10 May, 2025

Announcing Our Summer 2025 Undergraduate Research Fellows

Each year, the Berkeley Center for New Media pairs undergraduates with a graduate student mentor, offering them the chance to complete real, graduate level research while at Cal. We are thrilled to announce this semester's Fellows.

Gauri Bahl

Visualizing Crypto-Economic/Ecologic Networks

Gauri is a Computer Science B.A. candidate at UC Berkeley with interests in data analysis, geospatial research, and digital infrastructure. She has worked as a Frontend Software Engineer at the Center for Environmental Design Research, where she developed a public-facing web tool that transforms Excel datasets into structured JSON formats for geographic integration. She holds experience in working with spatial data and geocoding.

Gauri will be working with Lee Crandall. Lee's research project investigates how the practice of “prospecting”—from gold mining to crypto mining—reveals continued legacies of extraction and the reanimation of post-industrial ruins. Using a relational geographies framework, Lee will examine how techno-natures are produced across rural agricultural and wetland ecologies in Silicon Valley, the Caribbean, and the Rust Belt. These regions, now home to proposed crypto-cities and mining operations, often occupy so-called "wastelands" left behind by coal plants and manufacturing industries, and are layered over histories of Indigenous dispossession. The project seeks to trace how these new forms of digital extraction build on and extend older colonial and industrial logics.

Ethan Tam

Designing Embodied Game Experiences for Learning Local Ecological Knowledge

Ethan Tam is a Computer Science B.A. candidate at UC Berkeley with an interdisciplinary background in creative technology, game design, and interactive media. His passion for merging technology and art has led him to work on projects involving AR/VR, generative media, and immersive storytelling. Ethan has developed games in Unity, built interactive art in p5.js, and created gesture-controlled musical interfaces using AI. He has also led teams in producing animated shorts through Autodesk Maya and Blender and has taught Berkeley’s 3D Modeling DeCal. Drawing from personal experiences exploring nature and gardening with his grandmother, Ethan comes with both technical expertise and a deep appreciation for the natural world.

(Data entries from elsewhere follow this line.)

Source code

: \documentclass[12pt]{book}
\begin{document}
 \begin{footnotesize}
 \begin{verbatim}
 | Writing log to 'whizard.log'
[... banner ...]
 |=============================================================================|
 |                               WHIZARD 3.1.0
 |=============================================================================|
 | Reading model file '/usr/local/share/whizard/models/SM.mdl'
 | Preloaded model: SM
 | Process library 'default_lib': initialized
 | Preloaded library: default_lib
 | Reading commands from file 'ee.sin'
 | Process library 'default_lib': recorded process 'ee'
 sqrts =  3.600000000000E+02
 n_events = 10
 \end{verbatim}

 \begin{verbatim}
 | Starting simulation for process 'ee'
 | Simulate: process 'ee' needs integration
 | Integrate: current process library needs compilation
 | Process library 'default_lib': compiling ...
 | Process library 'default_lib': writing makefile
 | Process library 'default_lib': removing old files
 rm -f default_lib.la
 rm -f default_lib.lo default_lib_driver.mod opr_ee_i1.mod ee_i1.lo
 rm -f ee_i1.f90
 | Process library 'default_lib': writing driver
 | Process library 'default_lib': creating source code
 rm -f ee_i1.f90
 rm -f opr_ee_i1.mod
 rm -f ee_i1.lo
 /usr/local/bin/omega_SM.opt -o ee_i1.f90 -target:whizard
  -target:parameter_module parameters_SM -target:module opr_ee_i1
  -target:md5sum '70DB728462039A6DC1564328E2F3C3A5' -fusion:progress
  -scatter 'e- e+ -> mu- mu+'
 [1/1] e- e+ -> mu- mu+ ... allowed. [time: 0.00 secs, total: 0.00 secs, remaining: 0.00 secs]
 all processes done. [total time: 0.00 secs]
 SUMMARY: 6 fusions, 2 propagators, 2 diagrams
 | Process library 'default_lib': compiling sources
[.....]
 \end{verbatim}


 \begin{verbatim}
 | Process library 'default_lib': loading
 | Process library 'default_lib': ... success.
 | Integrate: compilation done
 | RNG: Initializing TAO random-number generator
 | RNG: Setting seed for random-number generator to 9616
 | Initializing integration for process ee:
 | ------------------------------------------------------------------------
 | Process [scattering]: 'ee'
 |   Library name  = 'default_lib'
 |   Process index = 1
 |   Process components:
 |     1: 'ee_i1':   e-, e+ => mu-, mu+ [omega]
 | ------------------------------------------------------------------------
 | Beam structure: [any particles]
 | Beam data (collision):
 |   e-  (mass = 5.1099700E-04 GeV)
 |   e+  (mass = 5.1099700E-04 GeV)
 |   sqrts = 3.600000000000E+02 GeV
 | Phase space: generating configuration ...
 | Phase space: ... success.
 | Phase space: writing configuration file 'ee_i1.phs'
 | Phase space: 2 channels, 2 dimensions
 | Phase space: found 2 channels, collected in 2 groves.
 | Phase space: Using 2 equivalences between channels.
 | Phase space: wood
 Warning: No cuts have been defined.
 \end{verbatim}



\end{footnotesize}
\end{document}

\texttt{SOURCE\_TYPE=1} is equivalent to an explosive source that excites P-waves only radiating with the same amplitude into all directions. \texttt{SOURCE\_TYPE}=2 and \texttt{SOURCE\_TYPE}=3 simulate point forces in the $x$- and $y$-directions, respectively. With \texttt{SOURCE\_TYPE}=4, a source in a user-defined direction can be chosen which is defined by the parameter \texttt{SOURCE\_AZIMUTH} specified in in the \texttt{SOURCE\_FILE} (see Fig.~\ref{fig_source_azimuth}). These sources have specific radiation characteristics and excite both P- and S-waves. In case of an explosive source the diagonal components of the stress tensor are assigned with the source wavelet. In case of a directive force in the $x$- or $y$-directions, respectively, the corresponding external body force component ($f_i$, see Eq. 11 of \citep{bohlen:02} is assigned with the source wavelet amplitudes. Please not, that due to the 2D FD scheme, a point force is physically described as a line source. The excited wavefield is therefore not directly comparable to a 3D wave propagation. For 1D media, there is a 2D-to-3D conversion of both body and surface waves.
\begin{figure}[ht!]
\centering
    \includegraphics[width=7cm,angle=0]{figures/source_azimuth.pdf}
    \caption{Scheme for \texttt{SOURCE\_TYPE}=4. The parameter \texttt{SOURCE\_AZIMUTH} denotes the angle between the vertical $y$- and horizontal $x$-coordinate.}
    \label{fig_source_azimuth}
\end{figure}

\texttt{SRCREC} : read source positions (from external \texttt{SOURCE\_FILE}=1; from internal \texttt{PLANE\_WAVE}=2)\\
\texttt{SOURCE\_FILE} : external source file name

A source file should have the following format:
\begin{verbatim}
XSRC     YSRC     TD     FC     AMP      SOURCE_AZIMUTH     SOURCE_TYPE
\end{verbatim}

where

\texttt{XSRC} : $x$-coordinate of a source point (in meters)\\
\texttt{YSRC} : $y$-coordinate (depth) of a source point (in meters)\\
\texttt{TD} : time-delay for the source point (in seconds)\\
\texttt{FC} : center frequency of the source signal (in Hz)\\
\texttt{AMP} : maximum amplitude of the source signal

Ethan will be working with Yanyang Yang. Yangyang's research project explores how embodied, playful interactive experiences can foster public understanding of local ecological knowledge and appreciation of native land. Through the design of new narrative forms and game mechanics, the project aims to engage a wide range of participants—including families, individuals with varying mobility levels, and people from diverse cultural backgrounds—in learning about human relationships with native plants and animals. Currently, Yangyang is developing low-fidelity interactive installation prototypes intended for informal learning environments, and is seeking to advance them into higher-fidelity, partially functional prototypes for user testing in May 2025.

Fizzah Kayani

Olfactory Narratives in Cinema

Fizzah is a Data Science and Media Studies B.A. candidate at UC Berkeley. She has contributed to numerous research projects, drawing on her strengths in both writing and analytical thinking. Outside of academics, she runs an Instagram blog and has been involved in debate and drama since high school. Fizzah hopes to pursue a career in the film and media industry after graduation to continue her creative journey. In her free time, she enjoys music, film, and all things cat-related. Her passions include Taylor Swift, TV sitcoms, and coffee.

Fizzah will be working with Arianna Khmelniuk. Arianna's research project examines how scent-related language in film reflects and reinforces power dynamics, ideologies, and binary oppositions—particularly around gender, race, and global culture. In this second phase of the project, the focus shifts toward creating material for art installations based on an archival dataset of olfactory references in both Hollywood and world cinema. This work will contribute new insights to a thesis exhibition at BAMPFA in Spring 2025.